Given records Block Start
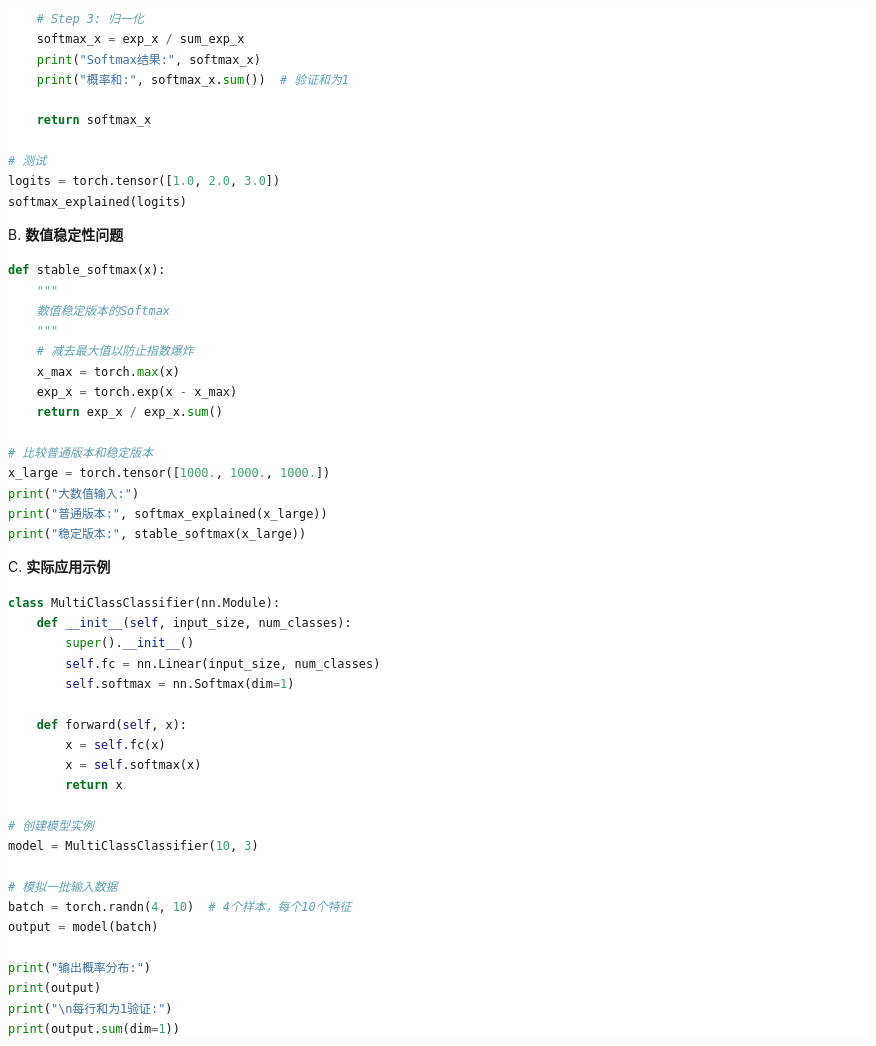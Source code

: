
 ```python
    # Step 3: 归一化
    softmax_x = exp_x / sum_exp_x
    print("Softmax结果:", softmax_x)
    print("概率和:", softmax_x.sum())  # 验证和为1
    
    return softmax_x

# 测试
logits = torch.tensor([1.0, 2.0, 3.0])
softmax_explained(logits)
```

B. **数值稳定性问题**
```python
def stable_softmax(x):
    """
    数值稳定版本的Softmax
    """
    # 减去最大值以防止指数爆炸
    x_max = torch.max(x)
    exp_x = torch.exp(x - x_max)
    return exp_x / exp_x.sum()

# 比较普通版本和稳定版本
x_large = torch.tensor([1000., 1000., 1000.])
print("大数值输入:")
print("普通版本:", softmax_explained(x_large))
print("稳定版本:", stable_softmax(x_large))
```

C. **实际应用示例**
```python
class MultiClassClassifier(nn.Module):
    def __init__(self, input_size, num_classes):
        super().__init__()
        self.fc = nn.Linear(input_size, num_classes)
        self.softmax = nn.Softmax(dim=1)
    
    def forward(self, x):
        x = self.fc(x)
        x = self.softmax(x)
        return x

# 创建模型实例
model = MultiClassClassifier(10, 3)

# 模拟一批输入数据
batch = torch.randn(4, 10)  # 4个样本，每个10个特征
output = model(batch)

print("输出概率分布:")
print(output)
print("\n每行和为1验证:")
print(output.sum(dim=1))
```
Given records Block End
**Assignment:**
From the first line to the last, set down the records above exactly and skip the pictures.

**Your response:**
Source code

:
 ```python
    # Step 3: 归一化
    softmax_x = exp_x / sum_exp_x
    print("Softmax结果:", softmax_x)
    print("概率和:", softmax_x.sum())  # 验证和为1
    
    return softmax_x

# 测试
logits = torch.tensor([1.0, 2.0, 3.0])
softmax_explained(logits)
```

B. **数值稳定性问题**
```python
def stable_softmax(x):
    """
    数值稳定版本的Softmax
    """
    # 减去最大值以防止指数爆炸
    x_max = torch.max(x)
    exp_x = torch.exp(x - x_max)
    return exp_x / exp_x.sum()

# 比较普通版本和稳定版本
x_large = torch.tensor([1000., 1000., 1000.])
print("大数值输入:")
print("普通版本:", softmax_explained(x_large))
print("稳定版本:", stable_softmax(x_large))
```

C. **实际应用示例**
```python
class MultiClassClassifier(nn.Module):
    def __init__(self, input_size, num_classes):
        super().__init__()
        self.fc = nn.Linear(input_size, num_classes)
        self.softmax = nn.Softmax(dim=1)
    
    def forward(self, x):
        x = self.fc(x)
        x = self.softmax(x)
        return x

# 创建模型实例
model = MultiClassClassifier(10, 3)

# 模拟一批输入数据
batch = torch.randn(4, 10)  # 4个样本，每个10个特征
output = model(batch)

print("输出概率分布:")
print(output)
print("\n每行和为1验证:")
print(output.sum(dim=1))
```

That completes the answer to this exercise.